Замок Орла - Страница 57


К оглавлению

57

Как бы то ни было, Лепинассу успешно сопротивлялся силе Лакюзона, так что капитану не удавалось даже сдвинуть с места это мощное, тяжелое тело, не то что завалить наземь. Великан стоял не шелохнувшись, точно Геркулес Фарнезский. Его было не одолеть даже троим крепким молодцам сразу.

Это могло бы продолжаться нескончаемо долго. Лепинассу замер как вкопанный, хватка капитана не ослабевала ни на йоту – противник был буквально зажат в тиски. Оба единоборца не проронили ни звука – только свистящее дыхание вырывалось у них сквозь стиснутые зубы.

Тогда Лепинассу пришла в голову мысль – вот какая. Сперва он подумал сломать капитану грудь, сжав его что есть мочи своими ручищами, но был слишком высок, и обхватить молодого человека половчее у него не вышло.

Тогда он решил задушить соперника.

То был неплохой способ и самый верный. К счастью, Лакюзон вовремя раскусил хитрость великана – и с силой уперся головой ему в грудь. Но Лепинассу не дрогнул – твердо вознамерившись уничтожить врага, он стал всем своим весом давить на плечи Лакюзона, силясь добраться до его шеи.

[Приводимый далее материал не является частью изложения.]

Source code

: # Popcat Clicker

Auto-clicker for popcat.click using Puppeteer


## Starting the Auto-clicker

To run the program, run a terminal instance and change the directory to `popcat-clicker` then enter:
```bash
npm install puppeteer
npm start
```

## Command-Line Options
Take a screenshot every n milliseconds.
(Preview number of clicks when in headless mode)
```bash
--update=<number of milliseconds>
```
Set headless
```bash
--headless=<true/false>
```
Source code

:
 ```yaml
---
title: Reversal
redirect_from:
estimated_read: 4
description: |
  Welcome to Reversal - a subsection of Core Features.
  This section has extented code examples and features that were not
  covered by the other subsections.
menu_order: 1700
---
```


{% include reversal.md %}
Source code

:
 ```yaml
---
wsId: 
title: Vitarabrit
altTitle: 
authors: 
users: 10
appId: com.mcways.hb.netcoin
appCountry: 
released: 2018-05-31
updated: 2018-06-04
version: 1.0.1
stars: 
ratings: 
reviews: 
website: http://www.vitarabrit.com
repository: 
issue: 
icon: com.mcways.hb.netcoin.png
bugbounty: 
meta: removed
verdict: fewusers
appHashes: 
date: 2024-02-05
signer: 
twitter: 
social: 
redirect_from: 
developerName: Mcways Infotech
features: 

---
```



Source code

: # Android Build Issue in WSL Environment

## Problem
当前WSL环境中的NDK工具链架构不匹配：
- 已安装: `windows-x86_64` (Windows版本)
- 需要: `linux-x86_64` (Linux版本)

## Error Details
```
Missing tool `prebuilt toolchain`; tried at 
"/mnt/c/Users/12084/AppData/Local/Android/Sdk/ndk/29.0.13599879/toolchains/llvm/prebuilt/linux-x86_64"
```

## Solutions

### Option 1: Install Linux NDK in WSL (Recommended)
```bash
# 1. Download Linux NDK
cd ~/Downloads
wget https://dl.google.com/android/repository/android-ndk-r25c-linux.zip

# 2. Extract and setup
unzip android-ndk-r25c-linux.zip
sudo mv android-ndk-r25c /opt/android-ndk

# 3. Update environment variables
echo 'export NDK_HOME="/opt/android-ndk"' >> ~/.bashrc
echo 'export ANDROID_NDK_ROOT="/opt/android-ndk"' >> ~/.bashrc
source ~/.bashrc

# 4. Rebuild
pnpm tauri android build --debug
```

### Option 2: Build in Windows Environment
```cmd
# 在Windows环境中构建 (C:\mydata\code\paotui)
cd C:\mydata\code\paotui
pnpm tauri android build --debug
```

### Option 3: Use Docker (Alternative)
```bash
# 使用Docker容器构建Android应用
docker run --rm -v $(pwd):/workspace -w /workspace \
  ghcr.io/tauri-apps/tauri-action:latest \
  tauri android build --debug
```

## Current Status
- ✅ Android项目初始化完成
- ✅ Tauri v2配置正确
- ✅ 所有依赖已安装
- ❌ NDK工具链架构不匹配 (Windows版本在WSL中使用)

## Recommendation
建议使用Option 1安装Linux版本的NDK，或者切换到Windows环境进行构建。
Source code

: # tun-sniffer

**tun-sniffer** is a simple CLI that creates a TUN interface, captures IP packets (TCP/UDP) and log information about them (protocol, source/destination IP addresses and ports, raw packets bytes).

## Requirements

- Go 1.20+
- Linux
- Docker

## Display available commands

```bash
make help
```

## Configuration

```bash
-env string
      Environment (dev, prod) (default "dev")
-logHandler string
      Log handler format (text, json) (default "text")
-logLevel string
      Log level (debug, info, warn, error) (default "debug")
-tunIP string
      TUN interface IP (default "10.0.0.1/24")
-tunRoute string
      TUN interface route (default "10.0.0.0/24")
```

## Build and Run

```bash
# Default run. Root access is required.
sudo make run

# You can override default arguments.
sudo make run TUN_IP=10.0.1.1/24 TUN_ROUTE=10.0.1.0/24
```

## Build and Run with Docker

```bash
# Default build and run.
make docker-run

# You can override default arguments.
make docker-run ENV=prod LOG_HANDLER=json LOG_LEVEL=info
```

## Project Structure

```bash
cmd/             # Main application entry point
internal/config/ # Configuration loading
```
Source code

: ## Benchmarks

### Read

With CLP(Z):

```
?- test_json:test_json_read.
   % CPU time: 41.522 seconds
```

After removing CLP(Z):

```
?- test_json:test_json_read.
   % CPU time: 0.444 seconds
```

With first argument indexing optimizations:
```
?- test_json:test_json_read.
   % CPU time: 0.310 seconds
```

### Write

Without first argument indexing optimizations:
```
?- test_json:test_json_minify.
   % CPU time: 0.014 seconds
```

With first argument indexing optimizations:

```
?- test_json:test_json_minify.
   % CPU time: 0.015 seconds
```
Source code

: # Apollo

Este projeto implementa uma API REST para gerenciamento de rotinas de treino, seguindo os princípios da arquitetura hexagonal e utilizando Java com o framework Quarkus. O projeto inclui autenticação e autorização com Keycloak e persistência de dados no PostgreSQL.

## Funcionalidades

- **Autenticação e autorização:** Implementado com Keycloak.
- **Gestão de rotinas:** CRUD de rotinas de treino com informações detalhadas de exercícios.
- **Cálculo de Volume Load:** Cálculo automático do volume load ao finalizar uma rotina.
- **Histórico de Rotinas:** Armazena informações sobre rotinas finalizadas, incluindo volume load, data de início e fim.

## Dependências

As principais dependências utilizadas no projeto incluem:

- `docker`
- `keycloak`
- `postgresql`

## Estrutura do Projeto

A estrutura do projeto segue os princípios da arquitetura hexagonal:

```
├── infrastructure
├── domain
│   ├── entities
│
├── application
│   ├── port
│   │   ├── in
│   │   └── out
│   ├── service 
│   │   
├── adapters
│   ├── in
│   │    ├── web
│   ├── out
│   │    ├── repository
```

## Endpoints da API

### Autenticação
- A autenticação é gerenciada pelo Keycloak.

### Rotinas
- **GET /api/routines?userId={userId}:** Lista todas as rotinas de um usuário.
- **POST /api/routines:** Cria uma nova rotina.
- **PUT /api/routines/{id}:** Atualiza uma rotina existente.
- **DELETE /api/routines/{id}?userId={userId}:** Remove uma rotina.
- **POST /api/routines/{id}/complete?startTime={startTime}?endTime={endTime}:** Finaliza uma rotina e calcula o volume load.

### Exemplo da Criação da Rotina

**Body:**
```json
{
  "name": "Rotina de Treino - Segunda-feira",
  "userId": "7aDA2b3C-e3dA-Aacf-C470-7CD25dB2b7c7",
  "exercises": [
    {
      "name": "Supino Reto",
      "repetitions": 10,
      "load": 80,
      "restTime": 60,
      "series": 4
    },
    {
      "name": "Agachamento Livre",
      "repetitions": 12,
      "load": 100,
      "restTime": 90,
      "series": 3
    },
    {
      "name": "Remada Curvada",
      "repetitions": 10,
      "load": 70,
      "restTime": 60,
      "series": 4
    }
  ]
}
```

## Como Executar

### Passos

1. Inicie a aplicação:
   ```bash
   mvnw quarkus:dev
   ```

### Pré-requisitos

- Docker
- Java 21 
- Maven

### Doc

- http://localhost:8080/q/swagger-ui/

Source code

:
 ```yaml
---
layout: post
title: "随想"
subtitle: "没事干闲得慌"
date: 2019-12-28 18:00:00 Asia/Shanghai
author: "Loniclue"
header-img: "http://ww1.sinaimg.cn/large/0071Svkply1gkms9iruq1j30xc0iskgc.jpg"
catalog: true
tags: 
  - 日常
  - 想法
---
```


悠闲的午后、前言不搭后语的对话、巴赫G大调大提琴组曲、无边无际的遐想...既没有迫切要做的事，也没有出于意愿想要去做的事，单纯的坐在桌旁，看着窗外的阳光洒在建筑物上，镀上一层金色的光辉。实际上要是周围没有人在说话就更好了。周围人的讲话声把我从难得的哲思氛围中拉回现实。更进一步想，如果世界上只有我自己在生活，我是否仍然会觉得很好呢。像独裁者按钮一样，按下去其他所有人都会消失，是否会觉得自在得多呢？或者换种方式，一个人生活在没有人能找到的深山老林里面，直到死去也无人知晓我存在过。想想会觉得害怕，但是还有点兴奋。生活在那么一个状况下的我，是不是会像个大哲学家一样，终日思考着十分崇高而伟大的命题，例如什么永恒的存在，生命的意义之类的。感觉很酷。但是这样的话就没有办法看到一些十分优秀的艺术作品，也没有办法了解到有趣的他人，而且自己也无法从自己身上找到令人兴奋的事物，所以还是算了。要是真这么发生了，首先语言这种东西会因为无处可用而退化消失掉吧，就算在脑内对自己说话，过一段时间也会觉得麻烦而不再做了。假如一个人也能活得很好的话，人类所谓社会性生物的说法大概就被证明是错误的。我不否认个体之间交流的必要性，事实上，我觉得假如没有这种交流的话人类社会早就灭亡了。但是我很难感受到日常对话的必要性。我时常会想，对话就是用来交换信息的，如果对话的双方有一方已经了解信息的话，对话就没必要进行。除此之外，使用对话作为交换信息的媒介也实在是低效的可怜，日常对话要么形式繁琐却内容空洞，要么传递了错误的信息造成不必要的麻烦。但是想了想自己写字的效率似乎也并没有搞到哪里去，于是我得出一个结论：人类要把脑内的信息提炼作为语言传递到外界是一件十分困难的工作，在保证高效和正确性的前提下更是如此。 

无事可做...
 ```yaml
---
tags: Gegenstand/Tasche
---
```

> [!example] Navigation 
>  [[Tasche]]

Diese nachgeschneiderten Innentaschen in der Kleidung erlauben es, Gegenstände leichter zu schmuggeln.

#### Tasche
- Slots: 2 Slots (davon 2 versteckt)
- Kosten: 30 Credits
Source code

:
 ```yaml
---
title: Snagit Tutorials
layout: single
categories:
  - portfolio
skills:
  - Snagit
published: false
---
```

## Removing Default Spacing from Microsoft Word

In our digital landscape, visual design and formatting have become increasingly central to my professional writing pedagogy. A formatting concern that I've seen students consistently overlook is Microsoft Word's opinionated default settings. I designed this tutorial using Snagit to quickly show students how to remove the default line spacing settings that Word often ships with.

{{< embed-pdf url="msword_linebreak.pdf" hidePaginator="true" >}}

Капитану, определенно, пришел бы конец, если бы серому удалось добраться до его горла, тем паче что пытка с помощью «испанского воротника», оставлявшая жертве не больше четырех секунд жизни, была детской забавой в сравнении с железной хваткой великана.

Чувствуя смертельную опасность, Лакюзон решил отчаянно сопротивляться, веря в свою победу. Улучив минуту, когда колосс приподнялся, теряя равновесие, чтобы покрепче надавить обеими руками ему на плечи, капитан собрал все свои силы, напряг нервы и мышцы и, почти оторвав Лепинассу от земли, толкнул его, опрокинул и сам упал на него.

Равновесие сил в поединке снова изменилось – на сей раз удача была на стороне капитана, хотя она и казалась призрачной, поскольку Лепинассу мог одним мощным, необоримым рывком снова вскочить на ноги.

Но великан думал лишь об одном – поскорее выхватить из-за пояса кинжал, благо теперь это получилось бы сделать беспрепятственно. Бандит размахнулся – и над головой Лакюзона сверкнуло лезвие.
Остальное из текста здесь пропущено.